After the verdict, I waited for an appeal. But the days passed, and my lawyer did [visit me]. My mother did not come either. I wrote a statement addressed to the investigator request that he call me to his quarters, so that I might under what was happening with the appeal. There was no reaction. I submitted an application for a phone call home. There was no reaction. A few days later, I was transferred to solitary confinement and was not allowed to see anyone until May (Meduza’s note: Sevastidi’s verdict was not appealed after the ruling, as her former lawyer had missed the appellation deadline. The appellation application was filed only in autumn 2016, when Sevastidi’s case was taken up by new lawyers working under the leadership of Ivan Pavlov. Krasnodar’s regional legal chamber conducted an audit of Zurnajyan’s actions and found that he had neglected his professional responsibilities in the Sevastidi case.)
I had a very difficult tenure at the colony; I stayed there for nearly a month and a half. I went through five jails. I have seen so many things! I saw at all sorts of women [with] bad attitudes. I am ashamed to even talk about it. But no one came near me.
The most terrible jail was in Yaroslavl. There were rats about the size of horses running around the cells. I stayed there for 20 days. After that, I was taken to the Ivanovo jail, [which] seemed like a fashionable hotel [compared with] Yaroslavl.

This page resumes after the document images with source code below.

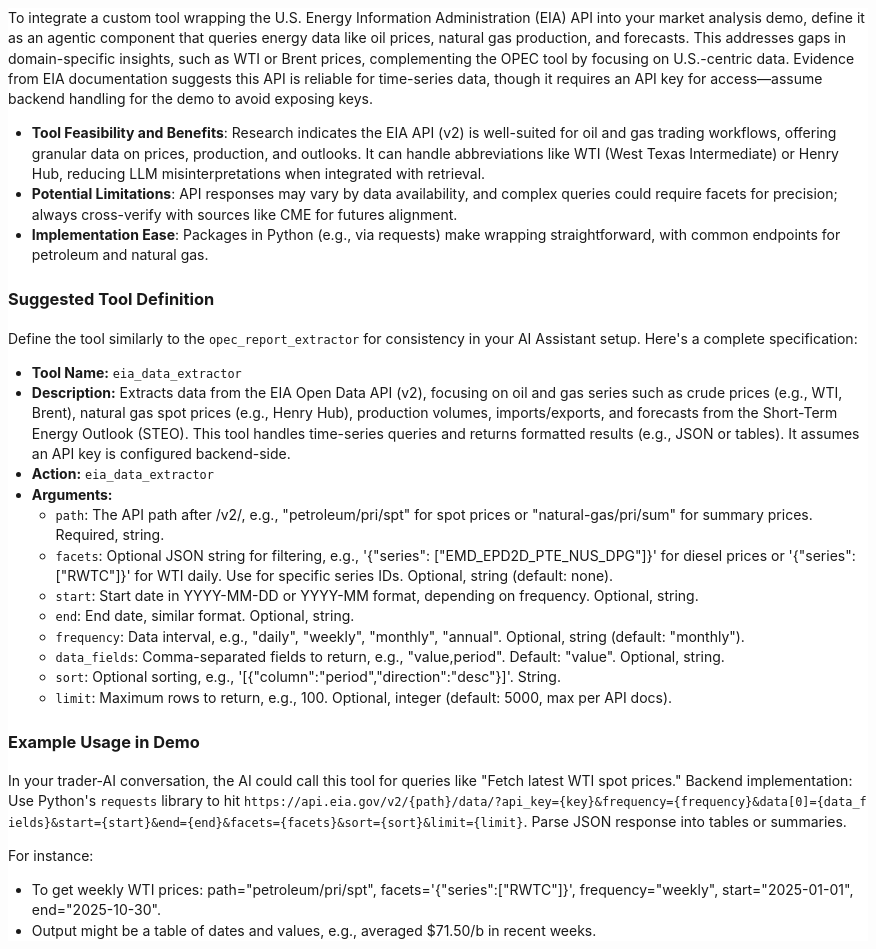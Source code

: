 To integrate a custom tool wrapping the U.S. Energy Information Administration (EIA) API into your market analysis demo, define it as an agentic component that queries energy data like oil prices, natural gas production, and forecasts. This addresses gaps in domain-specific insights, such as WTI or Brent prices, complementing the OPEC tool by focusing on U.S.-centric data. Evidence from EIA documentation suggests this API is reliable for time-series data, though it requires an API key for access—assume backend handling for the demo to avoid exposing keys.

- **Tool Feasibility and Benefits**: Research indicates the EIA API (v2) is well-suited for oil and gas trading workflows, offering granular data on prices, production, and outlooks. It can handle abbreviations like WTI (West Texas Intermediate) or Henry Hub, reducing LLM misinterpretations when integrated with retrieval.
- **Potential Limitations**: API responses may vary by data availability, and complex queries could require facets for precision; always cross-verify with sources like CME for futures alignment.
- **Implementation Ease**: Packages in Python (e.g., via requests) make wrapping straightforward, with common endpoints for petroleum and natural gas.

### Suggested Tool Definition
Define the tool similarly to the `opec_report_extractor` for consistency in your AI Assistant setup. Here's a complete specification:

- **Tool Name:** `eia_data_extractor`
- **Description:** Extracts data from the EIA Open Data API (v2), focusing on oil and gas series such as crude prices (e.g., WTI, Brent), natural gas spot prices (e.g., Henry Hub), production volumes, imports/exports, and forecasts from the Short-Term Energy Outlook (STEO). This tool handles time-series queries and returns formatted results (e.g., JSON or tables). It assumes an API key is configured backend-side.
- **Action:** `eia_data_extractor`
- **Arguments:**
  - `path`: The API path after /v2/, e.g., "petroleum/pri/spt" for spot prices or "natural-gas/pri/sum" for summary prices. Required, string.
  - `facets`: Optional JSON string for filtering, e.g., '{"series": ["EMD_EPD2D_PTE_NUS_DPG"]}' for diesel prices or '{"series": ["RWTC"]}' for WTI daily. Use for specific series IDs. Optional, string (default: none).
  - `start`: Start date in YYYY-MM-DD or YYYY-MM format, depending on frequency. Optional, string.
  - `end`: End date, similar format. Optional, string.
  - `frequency`: Data interval, e.g., "daily", "weekly", "monthly", "annual". Optional, string (default: "monthly").
  - `data_fields`: Comma-separated fields to return, e.g., "value,period". Default: "value". Optional, string.
  - `sort`: Optional sorting, e.g., '[{"column":"period","direction":"desc"}]'. String.
  - `limit`: Maximum rows to return, e.g., 100. Optional, integer (default: 5000, max per API docs).

### Example Usage in Demo
In your trader-AI conversation, the AI could call this tool for queries like "Fetch latest WTI spot prices." Backend implementation: Use Python's `requests` library to hit `https://api.eia.gov/v2/{path}/data/?api_key={key}&frequency={frequency}&data[0]={data_fields}&start={start}&end={end}&facets={facets}&sort={sort}&limit={limit}`. Parse JSON response into tables or summaries.

For instance:
- To get weekly WTI prices: path="petroleum/pri/spt", facets='{"series":["RWTC"]}', frequency="weekly", start="2025-01-01", end="2025-10-30".
- Output might be a table of dates and values, e.g., averaged $71.50/b in recent weeks.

Then I somehow received a letter from my mother. She wrote that she had found a lawyer [called] Ivan Pavlov, who was engaged in similar cases. I wrote a letter [requesting] help and sent it to Pavlov. I was sure that it would not leave the colony. But help came.
- You said that you have had problems with your blood pressure. At the detention center, did the doctors look after your health?
- Yes. But all of the medicine was passed along from home. I only have problems with my hands now. My fingers were numb from working at the sewing shop. In Lefortovo, a neurologist evaluated me [and] prescribed a treatment, but they did not have time [to implement it]. Now I will be treated at home.
The colony paid 100 rubles a month. I worked 14 hours a day, six days a week. I did not think to refuse. They told me to work, so I worked.
- You spent a lot of time in a confined space. You probably thought about a lot of things. And certainly thought about why you were convicted.
- No. I thought about my mother and grandmother. I was alone; I could not do anything. [I might as well have] hit my head against the wall. I thought about the fact that my mother has to overcome both my grandmother’s death and my conclusion. It did not matter at all what was happening to me. So now, I want to spend more time with her and go to the cemetery. There are no other plans.
In Lefortovo I had an excellent cell: a two-room apartment for four. There was a television set; a refrigerator. We could watch television whenever we wanted. There were all the channels you could want. But I did not watch; I slept more or talked to the girls. We drank coffee. Over this period, I read only one book - Khodorkovsky’s “Prison and Will”, which I borrowed from my cellmate. I did not know anything about [Khodorkovsky] before. I never watched the news.
I do not believe that all of this is happening to me. Perhaps I will wake up? I have not had a single fine in 46 years. I always lived right; I was brought up that way.
I was released three days ago; I still cannot pick up the phone. When I have to, I have panic attacks. It find it terrifying to sent a text message now. I feel revulsion towards it.
This affair has shaken up my family. In two years, my mother has aged twenty years; I do not recognize her. I no longer believe anyone. And the worst thing is that I do not feel any emotions. It is as if I were dead.